春先おひさまが機嫌よく顔を出し始めると、頭に浮かぶのはやっぱり桜、さくら、サクラ。

日本の春の話題は何をおいても桜。でも、国を離れていても日本人の間では春の会話はやっぱり桜だ。3月帰国などど口にしようものなら、「いいなぁ、お花見!」200%の確率でこういう返事がかえってくる。どこかで桜が見られるという話題は、たとえ初めて会った日本人同士でもかなり盛り上がる話題。

日本人同士というのは意外と人見知りというか、海外で同郷の人を見かけても気軽には近づかない。これは親しい長期在住者のなかでは皆同意見だ。それなのに桜の話しになると例外だ。心のバリアが外れるのだろうか。

2019年4月 花曇りの日

桜の花見は時期が多少ずれるだけで日本中で経験できる国民的行事。何しろ日本国内津々浦々、ソメイヨシノだけではなくそれぞれの土地の気候に合ったさまざまな桜がみられるのだから、これは世界的にもなかなか珍しいことかもしれない。

そしてその楽しみ方も、一人でも大勢でも、子どもも大人も性別に関わらず、お財布の中身にあった予算で(あるいは何もなくても)、とにかく桜に近づくだけで、春の柔らかな空気とほのかな甘い香りに包まれることが出来る。そして不思議な高揚感を味わえるのだ。

今のお花見スタイルが確立したのは江戸時代といわれている。錦絵、特に風景画と美人画で多くのお花見風景が描かれている。当時、貴賤問わず老若男女が楽しめる娯楽の場として、幕府主導の植樹が江戸の各地で行われた。それが全国に広がり、今や海を超えてアメリカは首都ワシントンのポトマック河畔や、さまざまな州にもたらされている。

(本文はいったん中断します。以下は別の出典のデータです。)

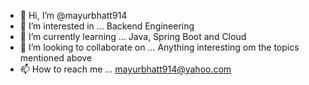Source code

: - 👋 Hi, I’m @mayurbhatt914
- 👀 I’m interested in ... Backend Engineering
- 🌱 I’m currently learning ... Java, Spring Boot and Cloud
- 💞️ I’m looking to collaborate on ... Anything interesting om the topics mentioned above
- 📫 How to reach me ... mayurbhatt914@yahoo.com

<!---
mayurbhatt914/mayurbhatt914 is a ✨ special ✨ repository because its `README.md` (this file) appears on your GitHub profile.
You can click the Preview link to take a look at your changes.
--->
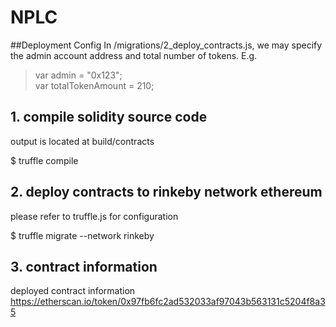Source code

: # NPLC

##Deployment Config
In /migrations/2_deploy_contracts.js, 
we may specify the admin account address and total number of tokens. E.g.
<br>
>var admin = "0x123";<br>
>var totalTokenAmount = 210;<br>


## 1. compile solidity source code
   output is located at build/contracts
   
   $ truffle compile

## 2. deploy contracts to rinkeby network ethereum
   please refer to truffle.js for configuration

   $ truffle migrate --network rinkeby

## 3. contract information
   deployed contract information
    https://etherscan.io/token/0x97fb6fc2ad532033af97043b563131c5204f8a35
    
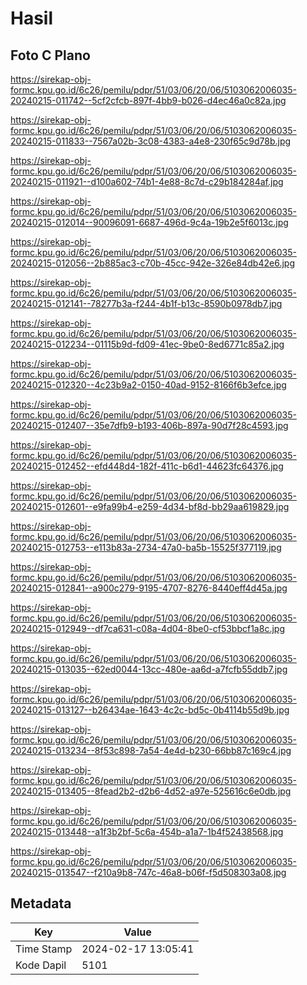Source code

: # Hasil

## Foto C Plano

https://sirekap-obj-formc.kpu.go.id/6c26/pemilu/pdpr/51/03/06/20/06/5103062006035-20240215-011742--5cf2cfcb-897f-4bb9-b026-d4ec46a0c82a.jpg

https://sirekap-obj-formc.kpu.go.id/6c26/pemilu/pdpr/51/03/06/20/06/5103062006035-20240215-011833--7567a02b-3c08-4383-a4e8-230f65c9d78b.jpg

https://sirekap-obj-formc.kpu.go.id/6c26/pemilu/pdpr/51/03/06/20/06/5103062006035-20240215-011921--d100a602-74b1-4e88-8c7d-c29b184284af.jpg

https://sirekap-obj-formc.kpu.go.id/6c26/pemilu/pdpr/51/03/06/20/06/5103062006035-20240215-012014--90096091-6687-496d-9c4a-19b2e5f6013c.jpg

https://sirekap-obj-formc.kpu.go.id/6c26/pemilu/pdpr/51/03/06/20/06/5103062006035-20240215-012056--2b885ac3-c70b-45cc-942e-326e84db42e6.jpg

https://sirekap-obj-formc.kpu.go.id/6c26/pemilu/pdpr/51/03/06/20/06/5103062006035-20240215-012141--78277b3a-f244-4b1f-b13c-8590b0978db7.jpg

https://sirekap-obj-formc.kpu.go.id/6c26/pemilu/pdpr/51/03/06/20/06/5103062006035-20240215-012234--01115b9d-fd09-41ec-9be0-8ed6771c85a2.jpg

https://sirekap-obj-formc.kpu.go.id/6c26/pemilu/pdpr/51/03/06/20/06/5103062006035-20240215-012320--4c23b9a2-0150-40ad-9152-8166f6b3efce.jpg

https://sirekap-obj-formc.kpu.go.id/6c26/pemilu/pdpr/51/03/06/20/06/5103062006035-20240215-012407--35e7dfb9-b193-406b-897a-90d7f28c4593.jpg

https://sirekap-obj-formc.kpu.go.id/6c26/pemilu/pdpr/51/03/06/20/06/5103062006035-20240215-012452--efd448d4-182f-411c-b6d1-44623fc64376.jpg

https://sirekap-obj-formc.kpu.go.id/6c26/pemilu/pdpr/51/03/06/20/06/5103062006035-20240215-012601--e9fa99b4-e259-4d34-bf8d-bb29aa619829.jpg

https://sirekap-obj-formc.kpu.go.id/6c26/pemilu/pdpr/51/03/06/20/06/5103062006035-20240215-012753--e113b83a-2734-47a0-ba5b-15525f377119.jpg

https://sirekap-obj-formc.kpu.go.id/6c26/pemilu/pdpr/51/03/06/20/06/5103062006035-20240215-012841--a900c279-9195-4707-8276-8440eff4d45a.jpg

https://sirekap-obj-formc.kpu.go.id/6c26/pemilu/pdpr/51/03/06/20/06/5103062006035-20240215-012949--df7ca631-c08a-4d04-8be0-cf53bbcf1a8c.jpg

https://sirekap-obj-formc.kpu.go.id/6c26/pemilu/pdpr/51/03/06/20/06/5103062006035-20240215-013035--62ed0044-13cc-480e-aa6d-a7fcfb55ddb7.jpg

https://sirekap-obj-formc.kpu.go.id/6c26/pemilu/pdpr/51/03/06/20/06/5103062006035-20240215-013127--b26434ae-1643-4c2c-bd5c-0b4114b55d9b.jpg

https://sirekap-obj-formc.kpu.go.id/6c26/pemilu/pdpr/51/03/06/20/06/5103062006035-20240215-013234--8f53c898-7a54-4e4d-b230-66bb87c169c4.jpg

https://sirekap-obj-formc.kpu.go.id/6c26/pemilu/pdpr/51/03/06/20/06/5103062006035-20240215-013405--8fead2b2-d2b6-4d52-a97e-525616c6e0db.jpg

https://sirekap-obj-formc.kpu.go.id/6c26/pemilu/pdpr/51/03/06/20/06/5103062006035-20240215-013448--a1f3b2bf-5c6a-454b-a1a7-1b4f52438568.jpg

https://sirekap-obj-formc.kpu.go.id/6c26/pemilu/pdpr/51/03/06/20/06/5103062006035-20240215-013547--f210a9b8-747c-46a8-b06f-f5d508303a08.jpg


## Metadata

| Key        | Value               |
| ---------- | ------------------- |
| Time Stamp | 2024-02-17 13:05:41 |
| Kode Dapil | 5101                |



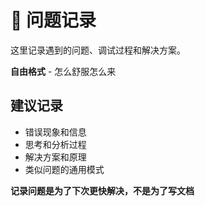 # 🐛 问题记录

这里记录遇到的问题、调试过程和解决方案。

**自由格式** - 怎么舒服怎么来

## 建议记录

- 错误现象和信息
- 思考和分析过程
- 解决方案和原理
- 类似问题的通用模式

**记录问题是为了下次更快解决，不是为了写文档**

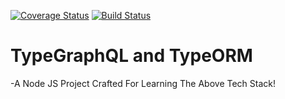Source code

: [![Coverage Status](https://coveralls.io/repos/github/Maxondria/try-typegraphql/badge.svg?branch=master)](https://coveralls.io/github/Maxondria/try-typegraphql?branch=master)
[![Build Status](https://travis-ci.org/Maxondria/try-typegraphql.svg?branch=master)](https://travis-ci.org/Maxondria/try-typegraphql)

# TypeGraphQL and TypeORM
-A Node JS Project Crafted For Learning The Above Tech Stack!
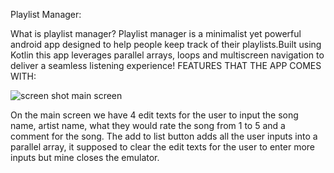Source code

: Playlist Manager:

What is playlist manager?
Playlist manager is a minimalist yet powerful android app designed to help people keep track of their playlists.Built using Kotlin this app leverages parallel arrays, loops and multiscreen navigation to deliver a seamless listening experience!
FEATURES THAT THE APP COMES WITH:

![screen shot main screen](https://github.com/user-attachments/assets/a3840961-0c97-48cd-ab71-f9690ec1061a)

On the main screen we have 4 edit texts for the user to input the song name, artist name, what they would rate the song from 1 to 5 and a comment for the song. The add to list button adds all the user inputs into a parallel array, it supposed to clear the edit texts for the user to enter more inputs but mine closes the emulator.
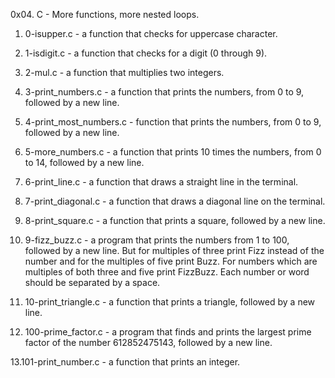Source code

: 0x04. C - More functions, more nested loops.

1. 0-isupper.c - a function that checks for uppercase character.

2. 1-isdigit.c - a function that checks for a digit (0 through 9).

3. 2-mul.c - a function that multiplies two integers.

4. 3-print_numbers.c - a function that prints the numbers, from 0 to 9, followed by a new line.

5. 4-print_most_numbers.c -  function that prints the numbers, from 0 to 9, followed by a new line.

6. 5-more_numbers.c - a function that prints 10 times the numbers, from 0 to 14, followed by a new line.

7. 6-print_line.c - a function that draws a straight line in the terminal.

8. 7-print_diagonal.c - a function that draws a diagonal line on the terminal.

9. 8-print_square.c - a function that prints a square, followed by a new line.

10. 9-fizz_buzz.c - a program that prints the numbers from 1 to 100, followed by a new line. But for multiples of three print Fizz instead of the number and for the multiples of five print Buzz. For numbers which are multiples of both three and five print FizzBuzz. Each number or word should be separated by a space.

11. 10-print_triangle.c - a function that prints a triangle, followed by a new line.

12. 100-prime_factor.c - a program that finds and prints the largest prime factor of the number 612852475143, followed by a new line.

13.101-print_number.c -  a function that prints an integer.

春になると日本人はどこにいても桜を探す。つぼみから開花、風に吹かれ、雨に打たれ、散り始めても散って水面を漂っていても…どんな瞬間も美しい。他国の人たちも一度桜を見るとまた見たくなるらしい。

桜の開花を待つ甘やかな心のざわめき…

少し魔性めいているかも…桜の花には人を引きつける特別な魅力がある。